Collect all lines containing the word "solution" from the data.

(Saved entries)
※

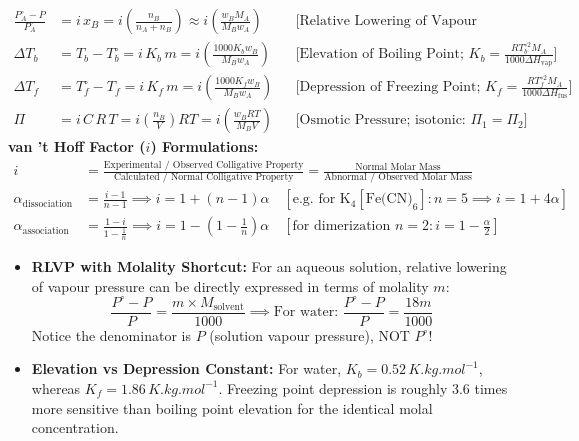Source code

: \documentclass[11pt,a4paper]{article}
\begin{document}
\begin{formulabox}
\begin{align}
  \frac{P_A^\circ - P}{P_A^\circ} &= i\,x_B = i\left(\frac{n_B}{n_A + n_B}\right) \approx i\left(\frac{w_B M_A}{M_B w_A}\right) && \text{[Relative Lowering of Vapour Pressure (RLVP)]} \\
  \Delta T_b &= T_b - T_b^\circ = i\,K_b\,m = i\left(\frac{1000 K_b w_B}{M_B w_A}\right) && \text{[Elevation of Boiling Point; } K_b = \frac{R T_b^{\circ 2} M_A}{1000 \Delta H_{\text{vap}}}\text{]} \\
  \Delta T_f &= T_f^\circ - T_f = i\,K_f\,m = i\left(\frac{1000 K_f w_B}{M_B w_A}\right) && \text{[Depression of Freezing Point; } K_f = \frac{R T_f^{\circ 2} M_A}{1000 \Delta H_{\text{fus}}}\text{]} \\
  \Pi &= i\,C\,R\,T = i\left(\frac{n_B}{V}\right)R T = i\left(\frac{w_B R T}{M_B V}\right) && \text{[Osmotic Pressure; isotonic: } \Pi_1 = \Pi_2\text{]}
\end{align}
\textbf{van 't Hoff Factor ($i$) Formulations:}
\begin{align}
  i &= \frac{\text{Experimental / Observed Colligative Property}}{\text{Calculated / Normal Colligative Property}} = \frac{\text{Normal Molar Mass}}{\text{Abnormal / Observed Molar Mass}} \\
  \alpha_{\text{dissociation}} &= \frac{i - 1}{n - 1} \implies i = 1 + (n - 1)\alpha \quad [\text{e.g. for } \text{K}_4[\text{Fe(CN)}_6]: n = 5 \implies i = 1 + 4\alpha] \\
  \alpha_{\text{association}} &= \frac{1 - i}{1 - \frac{1}{n}} \implies i = 1 - \left(1 - \frac{1}{n}\right)\alpha \quad [\text{for dimerization } n = 2: i = 1 - \frac{\alpha}{2}]
\end{align}
\end{formulabox}

\begin{trapbox}
\begin{itemize}
  \item \textbf{RLVP with Molality Shortcut:} For an aqueous solution, relative lowering of vapour pressure can be directly expressed in terms of molality $m$:
  \begin{equation*}
    \frac{P^\circ - P}{P} = \frac{m \times M_{\text{solvent}}}{1000} \implies \text{For water: } \frac{P^\circ - P}{P} = \frac{18 m}{1000}
  \end{equation*}
  Notice the denominator is $P$ (solution vapour pressure), NOT $P^\circ$!
  \item \textbf{Elevation vs Depression Constant:} For water, $K_b = 0.52\,\si{K.kg.mol^{-1}}$, whereas $K_f = 1.86\,\si{K.kg.mol^{-1}}$. Freezing point depression is roughly 3.6 times more sensitive than boiling point elevation for the identical molal concentration.
\end{itemize}
\end{trapbox}
\end{document}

※

▸ **Expected answer**:
  \item \textbf{RLVP with Molality Shortcut:} For an aqueous solution, relative lowering of vapour pressure can be directly expressed in terms of molality $m$:
  Notice the denominator is $P$ (solution vapour pressure), NOT $P^\circ$!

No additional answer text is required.